Continuing optic nerve atrophy following optic neuritis: a serial MRI study

1 August 2002
Multiple Sclerosis, vol. 8, no. 4, pp. 339-342(4)
Hickman SJ[1]; Brierley CMH[2]; Brex PA[1]; MacManus DG[1]; Scolding NJ[3]; Compston DAS[2]; Miller DH[1]
[1] NMR Research Unit, Institute of Neurology, University College London, Queen Square, London, WC1N 3BG, UK [2] Cambridge Centre for Brain Repair, Forvie Site, Robinson Way, Cambridge CB2 2PY, UK [3] Institute of Clinical Neurosciences, Frenchay Hospital, Bristol BS16 1LE, UK

To investigate optic neuritis as a model for atrophy in multiple sclerosis (MS) lesions we performed serial magnetic resonance imaging (MRI) on 10 patients with a history of optic neuritis using a fat saturated short-echo fast fluid-attenuated inversion recovery (sTE fFLAIR) sequence.

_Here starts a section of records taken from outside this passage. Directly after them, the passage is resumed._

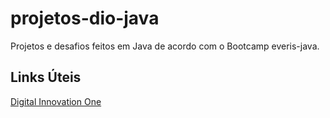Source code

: # projetos-dio-java

Projetos e desafios feitos em Java de acordo com o Bootcamp everis-java.

## Links Úteis
[Digital Innovation One](https://digitalinnovation.one)
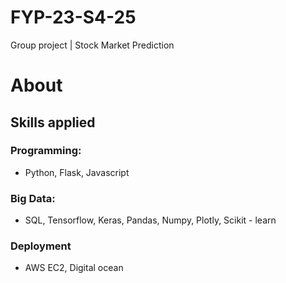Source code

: # FYP-23-S4-25
Group project | Stock Market Prediction

# About 
## Skills applied 
### Programming: 
- Python, Flask, Javascript
### Big Data: 
- SQL, Tensorflow, Keras, Pandas, Numpy, Plotly, Scikit - learn
### Deployment
- AWS EC2, Digital ocean

  





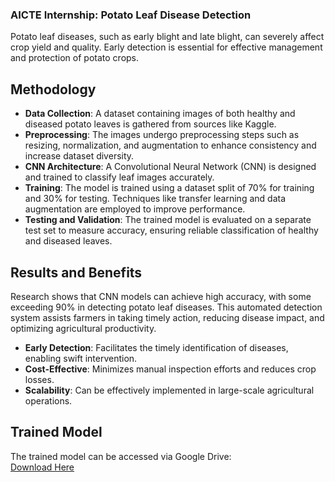 ### AICTE Internship: Potato Leaf Disease Detection  

Potato leaf diseases, such as early blight and late blight, can severely affect crop yield and quality. Early detection is essential for effective management and protection of potato crops.  

## Methodology  

- **Data Collection**: A dataset containing images of both healthy and diseased potato leaves is gathered from sources like Kaggle.  
- **Preprocessing**: The images undergo preprocessing steps such as resizing, normalization, and augmentation to enhance consistency and increase dataset diversity.  
- **CNN Architecture**: A Convolutional Neural Network (CNN) is designed and trained to classify leaf images accurately.  
- **Training**: The model is trained using a dataset split of 70% for training and 30% for testing. Techniques like transfer learning and data augmentation are employed to improve performance.  
- **Testing and Validation**: The trained model is evaluated on a separate test set to measure accuracy, ensuring reliable classification of healthy and diseased leaves.  

## Results and Benefits  

Research shows that CNN models can achieve high accuracy, with some exceeding 90% in detecting potato leaf diseases. This automated detection system assists farmers in taking timely action, reducing disease impact, and optimizing agricultural productivity.  

- **Early Detection**: Facilitates the timely identification of diseases, enabling swift intervention.  
- **Cost-Effective**: Minimizes manual inspection efforts and reduces crop losses.  
- **Scalability**: Can be effectively implemented in large-scale agricultural operations.  

## Trained Model  
The trained model can be accessed via Google Drive:  
[Download Here](https://drive.google.com/file/d/19dYmG45XC5sO_weHL_RyJJ1nxIxkDW_8/view?usp=sharing) 
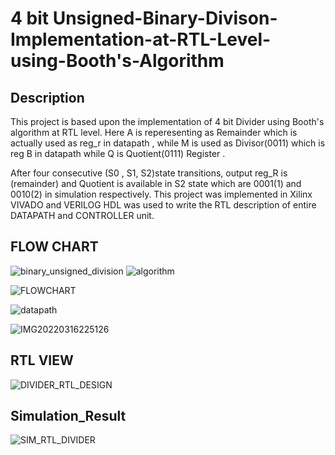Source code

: # 4 bit Unsigned-Binary-Divison-Implementation-at-RTL-Level-using-Booth's-Algorithm

## Description
This project is based upon the implementation of 4 bit Divider using Booth's algorithm at RTL level. Here A is reperesenting as Remainder which is actually used as reg_r in datapath , while M is used as Divisor(0011) which is reg B in datapath while Q is Quotient(0111) Register . 













After four consecutive (S0 , S1, S2)state transitions, output reg_R is (remainder) and Quotient is available in S2 state which are 0001(1) and 0010(2) in simulation respectively. This project was implemented in Xilinx VIVADO and VERILOG HDL was used to write the RTL description of entire DATAPATH and CONTROLLER unit. 






## FLOW CHART
![binary_unsigned_division](https://user-images.githubusercontent.com/98607828/158212530-53c79683-0a50-4fc6-995a-53f105319150.jpg)
![algorithm](https://user-images.githubusercontent.com/98607828/158212580-d319a9f8-b411-4e91-9109-354c84a5be90.jpg)










![FLOWCHART](https://user-images.githubusercontent.com/98607828/158296967-a8aceb29-8a3e-4c6a-8941-7a7713d292e5.png)


















![datapath](https://user-images.githubusercontent.com/98607828/158296899-a69c5cdf-f3da-42c6-aefd-9ddae15b28b8.gif)









![IMG20220316225126](https://user-images.githubusercontent.com/98607828/158650386-99b57056-10f9-418a-bebb-65a16ab31c52.jpg)





## RTL VIEW
![DIVIDER_RTL_DESIGN](https://user-images.githubusercontent.com/98607828/158213660-0d1b66e0-7569-49b9-b01a-0b31c008d742.jpg)
## Simulation_Result










![SIM_RTL_DIVIDER](https://user-images.githubusercontent.com/98607828/158646925-2d0d04a0-f2c6-4d9f-bd2b-101ed7d95cb6.jpg)
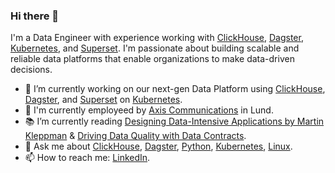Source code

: ### Hi there 👋

I'm a Data Engineer with experience working with [ClickHouse], [Dagster], [Kubernetes], and [Superset]. I'm passionate about building scalable and reliable data platforms that enable organizations to make data-driven decisions.

- 🔭 I’m currently working on our next-gen Data Platform using [ClickHouse], [Dagster], and [Superset] on [Kubernetes].
- 💼 I'm currently employeed by [Axis Communications] in Lund.
- 📚 I’m currently reading [Designing Data-Intensive Applications by Martin Kleppman] & [Driving Data Quality with Data Contracts].
- 💬 Ask me about [ClickHouse], [Dagster], [Python], [Kubernetes], [Linux].
- 📫 How to reach me: [LinkedIn].


[ClickHouse]: <https://github.com/ClickHouse/ClickHouse>
[Dagster]: <https://github.com/dagster-io/dagster>
[Superset]: <https://github.com/apache/superset>
[Kubernetes]: <https://github.com/kubernetes/kubernetes>
[Python]: <https://github.com/python>
[Linux]: <https://github.com/torvalds/linux>
[Axis Communications]: <https://github.com/AxisCommunications?view_as=public>
[Driving Data Quality with Data Contracts]: https://data-contracts.com/
[Designing Data-Intensive Applications by Martin Kleppman]: <https://www.oreilly.com/library/view/designing-data-intensive-applications/9781491903063/>
[LinkedIn]: <https://www.linkedin.com/in/antonfriberg/>


<!--
**AntonFriberg/AntonFriberg** is a ✨ _special_ ✨ repository because its `README.md` (this file) appears on your GitHub profile.

Here are some ideas to get you started:

- 🔭 I’m currently working on ...
- 🌱 I’m currently learning ...
- 👯 I’m looking to collaborate on ...
- 🤔 I’m looking for help with ...
- 💬 Ask me about ...
- 📫 How to reach me: ...
- 😄 Pronouns: ...
- ⚡ Fun fact: ...
-->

The first study was performed a median of 19.5 months after the onset of optic neuritis and the second 1 year later.

Using a computer-assisted contouring technique, a blinded observer calculated the mean area of the intra-orbital optic nerves.

The mean area of affected optic nerves decreased over 1 year by 0.9 mm2 from 11.1 to 10.2 mm2 (p=0.01).

Poor visual acuity and decreased visual-evoked potential (VEP) amplitude were associated with atrophy.

These findings suggest that atrophy is a feature of focal demyelinating lesions, it may evolve over several years, and may have functional significance.

Optic neuritis provides a model to study the effect of inflammatory demyelination through the ability to accurately measure visual function and to visualize and measure the optic nerves using magnetic resonance imaging.